Tuesday, August 31, 2010

Plavix and 2C19 BrewHahHah

I am a little slow

It has been a long time.


I am back. With a serious hankering to smash some studies. I already pooh pooh'd the Migraine SNP study on Twitter, but the Plavix stuff.....That deserves a blogpost.

To quote a famous caridologist and friend

"If Plavix really didn't work for 30% of patients, why don't we see more in-stent thrombosis?"
Translation: Your science is nice, but how does it fly in the real world?

I have to tell you, at first I couldn't answer. It was a great question. Do a full third of people have that severe failure?

The obvious answer is NO. If 1/3 rethrombosed, we wouldn't be using Drug Eluting Stents.

So what is the answer:

Apparently a BMS (I.E. Plavix maker) funded study investigated this

We hypothesized that the benefits of clopidogrel as compared with placebo would be decreased in persons who carry a loss-of-function CYP2C19 allele and increased in carriers of the gain-of-function *17 allele.

What did this team study?

we examined the efficacy and safety of clopidogrel as compared with placebo according to genotype status among patients in two randomized trials: the Clopidogrel in Unstable Angina to Prevent Recurrent Events (CURE) trial, in which patients with acute coronary syndromes were enrolled, and the Atrial Fibrillation Clopidogrel Trial with Irbesartan for Prevention of Vascular Events (ACTIVE) A, in which patients with atrial fibrillation were enrolled.
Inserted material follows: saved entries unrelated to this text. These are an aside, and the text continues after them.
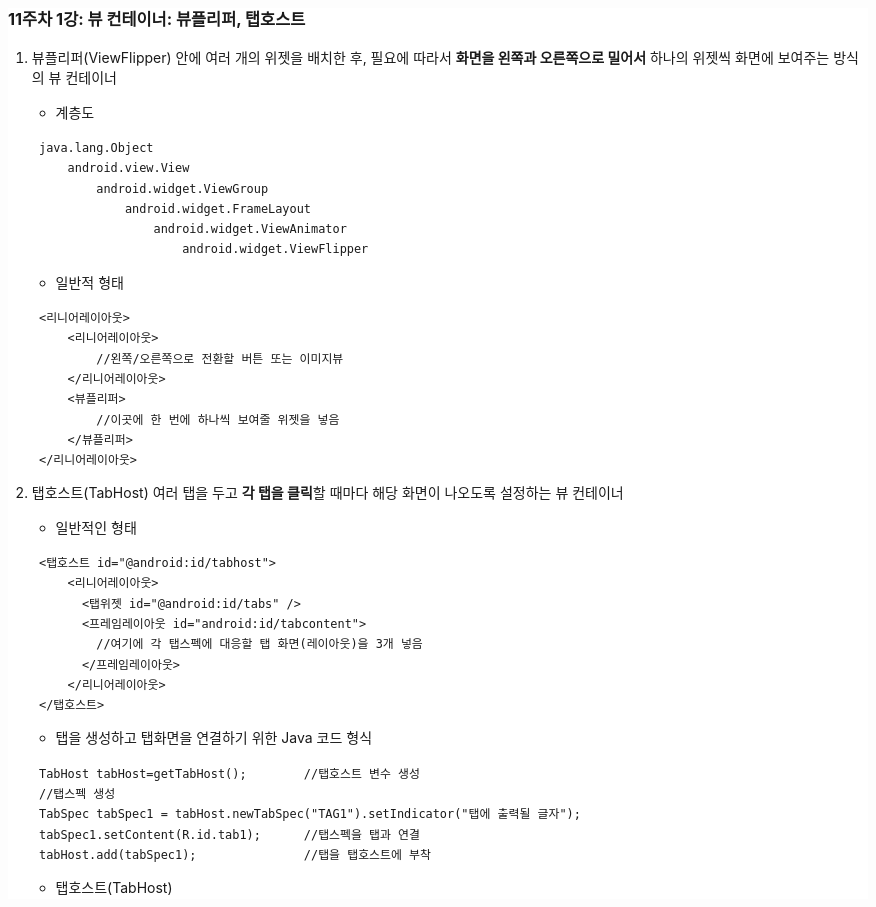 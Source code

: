 ### 11주차 1강: 뷰 컨테이너: 뷰플리퍼, 탭호스트

1. 뷰플리퍼(ViewFlipper)
   안에 여러 개의 위젯을 배치한 후, 필요에 따라서 **화면을 왼쪽과 오른쪽으로 밀어서** 하나의 위젯씩 화면에 보여주는 방식의 뷰 컨테이너

   - 계층도

   ```
    java.lang.Object
        android.view.View
            android.widget.ViewGroup
                android.widget.FrameLayout
                    android.widget.ViewAnimator
                        android.widget.ViewFlipper
   ```

   - 일반적 형태

   ```
    <리니어레이아웃>
        <리니어레이아웃>
            //왼쪽/오른쪽으로 전환할 버튼 또는 이미지뷰
        </리니어레이아웃>
        <뷰플리퍼>
            //이곳에 한 번에 하나씩 보여줄 위젯을 넣음
        </뷰플리퍼>
    </리니어레이아웃>
   ```

2. 탭호스트(TabHost)
   여러 탭을 두고 **각 탭을 클릭**할 때마다 해당 화면이 나오도록 설정하는 뷰 컨테이너

   - 일반적인 형태

   ```
    <탭호스트 id="@android:id/tabhost">
        <리니어레이아웃>
          <탭위젯 id="@android:id/tabs" />
          <프레임레이아웃 id="android:id/tabcontent">
            //여기에 각 탭스펙에 대응할 탭 화면(레이아웃)을 3개 넣음
          </프레임레이아웃>
        </리니어레이아웃>
    </탭호스트>
   ```

   - 탭을 생성하고 탭화면을 연결하기 위한 Java 코드 형식

   ```
    TabHost tabHost=getTabHost();        //탭호스트 변수 생성
    //탭스펙 생성
    TabSpec tabSpec1 = tabHost.newTabSpec("TAG1").setIndicator("탭에 출력될 글자");
    tabSpec1.setContent(R.id.tab1);      //탭스펙을 탭과 연결
    tabHost.add(tabSpec1);               //탭을 탭호스트에 부착
   ```

   - 탭호스트(TabHost)
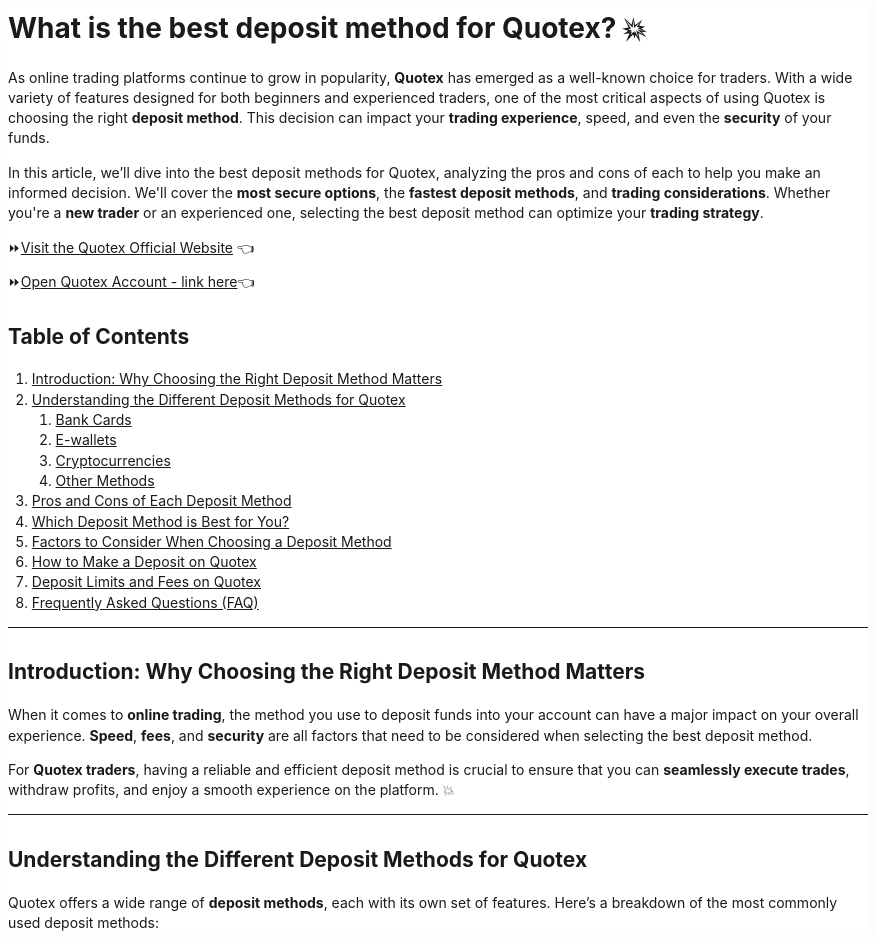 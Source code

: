 # What is the best deposit method for Quotex? 💥

As online trading platforms continue to grow in popularity, **Quotex** has emerged as a well-known choice for traders. With a wide variety of features designed for both beginners and experienced traders, one of the most critical aspects of using Quotex is choosing the right **deposit method**. This decision can impact your **trading experience**, speed, and even the **security** of your funds. 

In this article, we’ll dive into the best deposit methods for Quotex, analyzing the pros and cons of each to help you make an informed decision. We'll cover the **most secure options**, the **fastest deposit methods**, and **trading considerations**. Whether you're a **new trader** or an experienced one, selecting the best deposit method can optimize your **trading strategy**.

⏩[Visit the Quotex Official Website](https://broker-qx.pro/?lid=933306) 👈

⏩[Open Quotex Account - link here](https://broker-qx.pro/sign-up/?lid=933307)👈


## Table of Contents
1. [Introduction: Why Choosing the Right Deposit Method Matters](#introduction-why-choosing-the-right-deposit-method-matters)
2. [Understanding the Different Deposit Methods for Quotex](#understanding-the-different-deposit-methods-for-quotex)
   1. [Bank Cards](#bank-cards)
   2. [E-wallets](#e-wallets)
   3. [Cryptocurrencies](#cryptocurrencies)
   4. [Other Methods](#other-methods)
3. [Pros and Cons of Each Deposit Method](#pros-and-cons-of-each-deposit-method)
4. [Which Deposit Method is Best for You?](#which-deposit-method-is-best-for-you)
5. [Factors to Consider When Choosing a Deposit Method](#factors-to-consider-when-choosing-a-deposit-method)
6. [How to Make a Deposit on Quotex](#how-to-make-a-deposit-on-quotex)
7. [Deposit Limits and Fees on Quotex](#deposit-limits-and-fees-on-quotex)
8. [Frequently Asked Questions (FAQ)](#frequently-asked-questions-faq)

---

## Introduction: Why Choosing the Right Deposit Method Matters

When it comes to **online trading**, the method you use to deposit funds into your account can have a major impact on your overall experience. **Speed**, **fees**, and **security** are all factors that need to be considered when selecting the best deposit method. 

For **Quotex traders**, having a reliable and efficient deposit method is crucial to ensure that you can **seamlessly execute trades**, withdraw profits, and enjoy a smooth experience on the platform. 💥

---

## Understanding the Different Deposit Methods for Quotex

Quotex offers a wide range of **deposit methods**, each with its own set of features. Here’s a breakdown of the most commonly used deposit methods:
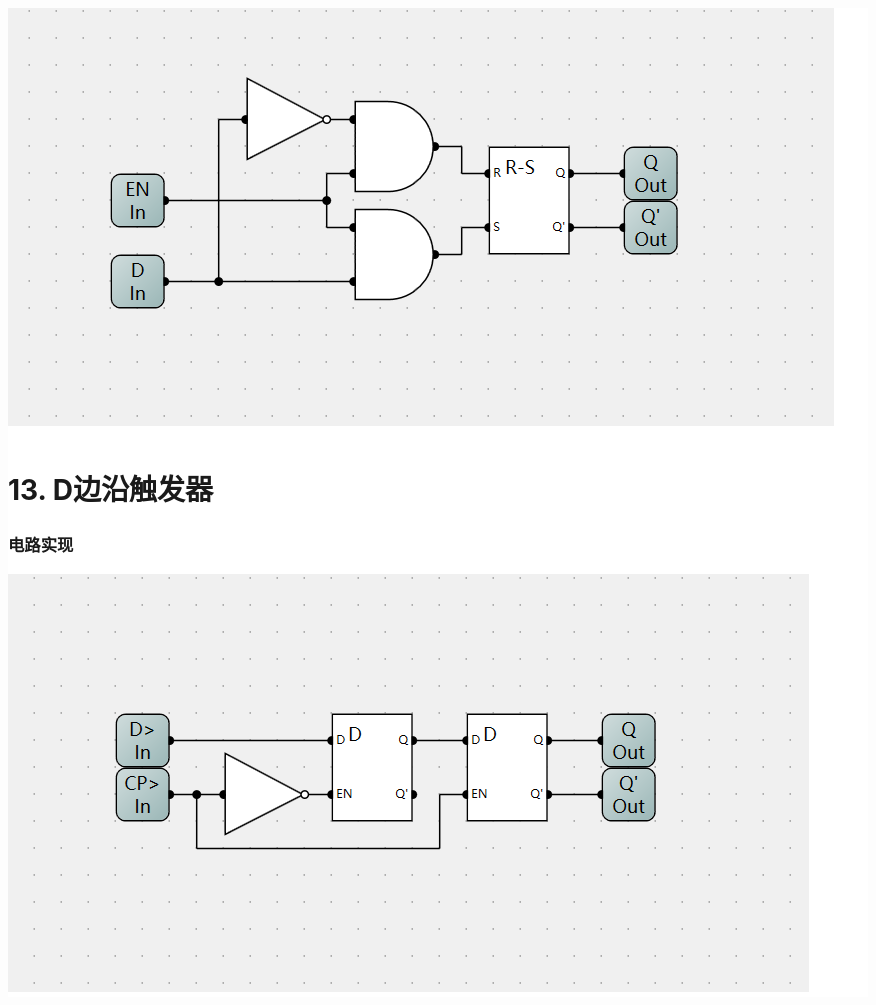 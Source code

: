 ![cpu-image-14.png](CPU-image\cpu-image-14.png)

# 13. D边沿触发器

### 电路实现

![cpu-image-15.png](CPU-image\cpu-image-15.png)
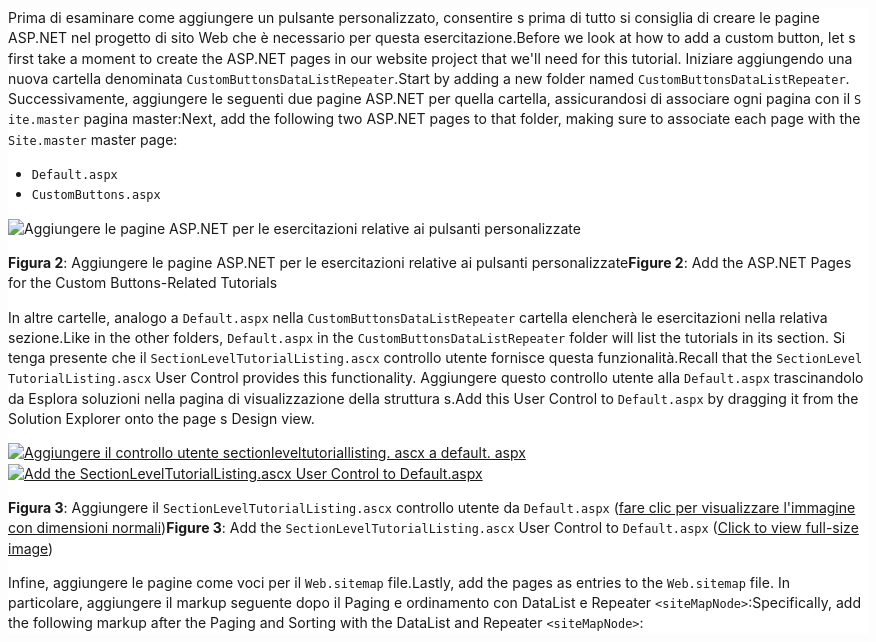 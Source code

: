 <span data-ttu-id="a7cc2-117">Prima di esaminare come aggiungere un pulsante personalizzato, consentire s prima di tutto si consiglia di creare le pagine ASP.NET nel progetto di sito Web che è necessario per questa esercitazione.</span><span class="sxs-lookup"><span data-stu-id="a7cc2-117">Before we look at how to add a custom button, let s first take a moment to create the ASP.NET pages in our website project that we'll need for this tutorial.</span></span> <span data-ttu-id="a7cc2-118">Iniziare aggiungendo una nuova cartella denominata `CustomButtonsDataListRepeater`.</span><span class="sxs-lookup"><span data-stu-id="a7cc2-118">Start by adding a new folder named `CustomButtonsDataListRepeater`.</span></span> <span data-ttu-id="a7cc2-119">Successivamente, aggiungere le seguenti due pagine ASP.NET per quella cartella, assicurandosi di associare ogni pagina con il `Site.master` pagina master:</span><span class="sxs-lookup"><span data-stu-id="a7cc2-119">Next, add the following two ASP.NET pages to that folder, making sure to associate each page with the `Site.master` master page:</span></span>

- `Default.aspx`
- `CustomButtons.aspx`


![Aggiungere le pagine ASP.NET per le esercitazioni relative ai pulsanti personalizzate](custom-buttons-in-the-datalist-and-repeater-cs/_static/image4.png)

<span data-ttu-id="a7cc2-121">**Figura 2**: Aggiungere le pagine ASP.NET per le esercitazioni relative ai pulsanti personalizzate</span><span class="sxs-lookup"><span data-stu-id="a7cc2-121">**Figure 2**: Add the ASP.NET Pages for the Custom Buttons-Related Tutorials</span></span>


<span data-ttu-id="a7cc2-122">In altre cartelle, analogo a `Default.aspx` nella `CustomButtonsDataListRepeater` cartella elencherà le esercitazioni nella relativa sezione.</span><span class="sxs-lookup"><span data-stu-id="a7cc2-122">Like in the other folders, `Default.aspx` in the `CustomButtonsDataListRepeater` folder will list the tutorials in its section.</span></span> <span data-ttu-id="a7cc2-123">Si tenga presente che il `SectionLevelTutorialListing.ascx` controllo utente fornisce questa funzionalità.</span><span class="sxs-lookup"><span data-stu-id="a7cc2-123">Recall that the `SectionLevelTutorialListing.ascx` User Control provides this functionality.</span></span> <span data-ttu-id="a7cc2-124">Aggiungere questo controllo utente alla `Default.aspx` trascinandolo da Esplora soluzioni nella pagina di visualizzazione della struttura s.</span><span class="sxs-lookup"><span data-stu-id="a7cc2-124">Add this User Control to `Default.aspx` by dragging it from the Solution Explorer onto the page s Design view.</span></span>


<span data-ttu-id="a7cc2-125">[![Aggiungere il controllo utente sectionleveltutoriallisting. ascx a default. aspx](custom-buttons-in-the-datalist-and-repeater-cs/_static/image6.png)](custom-buttons-in-the-datalist-and-repeater-cs/_static/image5.png)</span><span class="sxs-lookup"><span data-stu-id="a7cc2-125">[![Add the SectionLevelTutorialListing.ascx User Control to Default.aspx](custom-buttons-in-the-datalist-and-repeater-cs/_static/image6.png)](custom-buttons-in-the-datalist-and-repeater-cs/_static/image5.png)</span></span>

<span data-ttu-id="a7cc2-126">**Figura 3**: Aggiungere il `SectionLevelTutorialListing.ascx` controllo utente da `Default.aspx` ([fare clic per visualizzare l'immagine con dimensioni normali](custom-buttons-in-the-datalist-and-repeater-cs/_static/image7.png))</span><span class="sxs-lookup"><span data-stu-id="a7cc2-126">**Figure 3**: Add the `SectionLevelTutorialListing.ascx` User Control to `Default.aspx` ([Click to view full-size image](custom-buttons-in-the-datalist-and-repeater-cs/_static/image7.png))</span></span>


<span data-ttu-id="a7cc2-127">Infine, aggiungere le pagine come voci per il `Web.sitemap` file.</span><span class="sxs-lookup"><span data-stu-id="a7cc2-127">Lastly, add the pages as entries to the `Web.sitemap` file.</span></span> <span data-ttu-id="a7cc2-128">In particolare, aggiungere il markup seguente dopo il Paging e ordinamento con DataList e Repeater `<siteMapNode>`:</span><span class="sxs-lookup"><span data-stu-id="a7cc2-128">Specifically, add the following markup after the Paging and Sorting with the DataList and Repeater `<siteMapNode>`:</span></span>
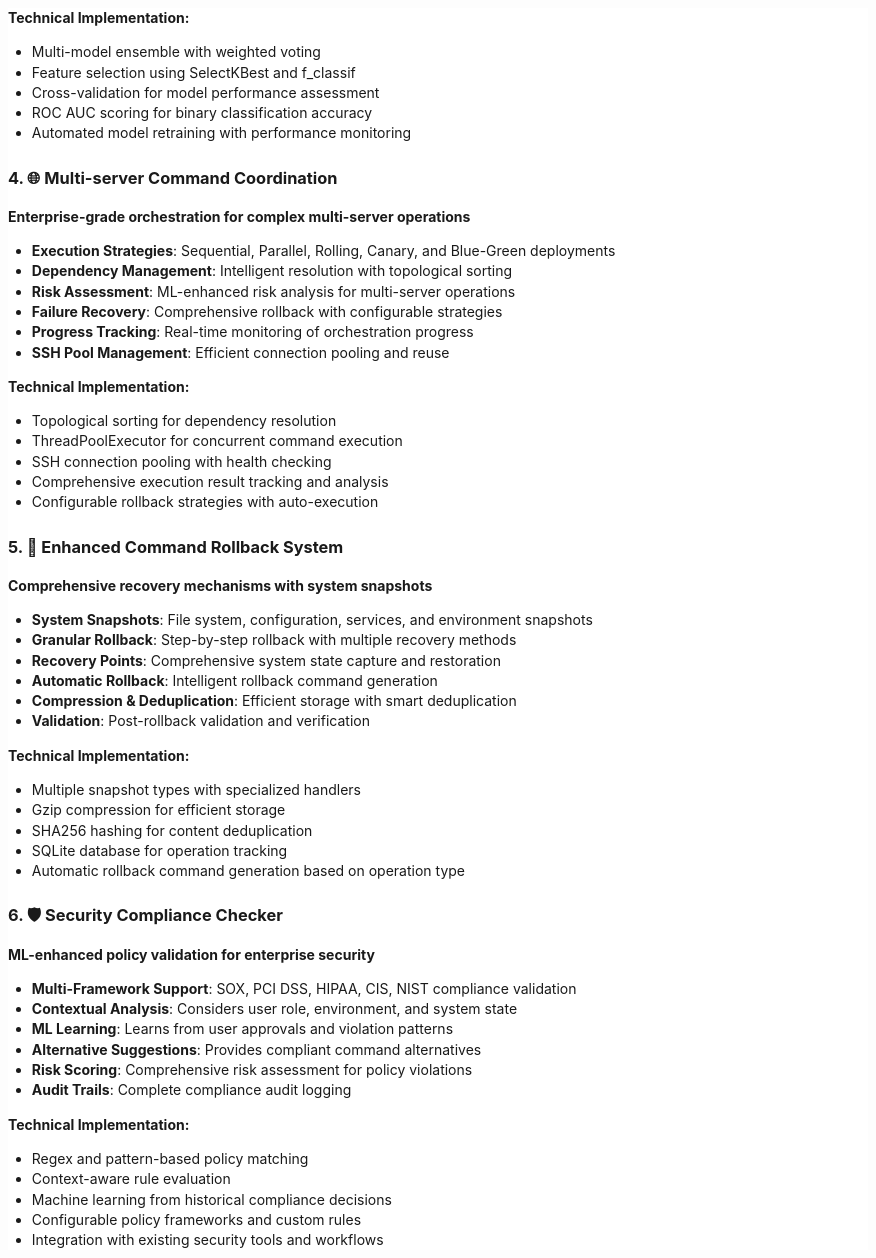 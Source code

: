 **Technical Implementation:**
- Multi-model ensemble with weighted voting
- Feature selection using SelectKBest and f_classif
- Cross-validation for model performance assessment
- ROC AUC scoring for binary classification accuracy
- Automated model retraining with performance monitoring

### 4. **🌐 Multi-server Command Coordination**
**Enterprise-grade orchestration for complex multi-server operations**

- **Execution Strategies**: Sequential, Parallel, Rolling, Canary, and Blue-Green deployments
- **Dependency Management**: Intelligent resolution with topological sorting
- **Risk Assessment**: ML-enhanced risk analysis for multi-server operations
- **Failure Recovery**: Comprehensive rollback with configurable strategies
- **Progress Tracking**: Real-time monitoring of orchestration progress
- **SSH Pool Management**: Efficient connection pooling and reuse

**Technical Implementation:**
- Topological sorting for dependency resolution
- ThreadPoolExecutor for concurrent command execution
- SSH connection pooling with health checking
- Comprehensive execution result tracking and analysis
- Configurable rollback strategies with auto-execution

### 5. **🔄 Enhanced Command Rollback System**
**Comprehensive recovery mechanisms with system snapshots**

- **System Snapshots**: File system, configuration, services, and environment snapshots
- **Granular Rollback**: Step-by-step rollback with multiple recovery methods
- **Recovery Points**: Comprehensive system state capture and restoration
- **Automatic Rollback**: Intelligent rollback command generation
- **Compression & Deduplication**: Efficient storage with smart deduplication
- **Validation**: Post-rollback validation and verification

**Technical Implementation:**
- Multiple snapshot types with specialized handlers
- Gzip compression for efficient storage
- SHA256 hashing for content deduplication
- SQLite database for operation tracking
- Automatic rollback command generation based on operation type

### 6. **🛡️ Security Compliance Checker**
**ML-enhanced policy validation for enterprise security**

- **Multi-Framework Support**: SOX, PCI DSS, HIPAA, CIS, NIST compliance validation
- **Contextual Analysis**: Considers user role, environment, and system state
- **ML Learning**: Learns from user approvals and violation patterns
- **Alternative Suggestions**: Provides compliant command alternatives
- **Risk Scoring**: Comprehensive risk assessment for policy violations
- **Audit Trails**: Complete compliance audit logging

**Technical Implementation:**
- Regex and pattern-based policy matching
- Context-aware rule evaluation
- Machine learning from historical compliance decisions
- Configurable policy frameworks and custom rules
- Integration with existing security tools and workflows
Ok, so they took 2 different populations and bundled them into the same article....

The 2 studies?

CURE-randomized, double-blind, placebo-controlled trial comparing clopidogrel (at a dose of 75 mg per day) with placebo — both in combination with aspirin — among 12,562 patients with acute coronary syndromes without ST-segment elevation.

ACTIVE A- was a randomized, double-blind trial comparing clopidogrel, at a dose of 75 mg per day, with placebo — both in combination with aspirin — for reducing the risk of stroke among patients with atrial fibrillation and at least one additional risk factor for stroke who were not eligible for warfarin therapy.

What did they find? No difference between Poor Metabolizer and Wild Type in secondary and primary outcomes.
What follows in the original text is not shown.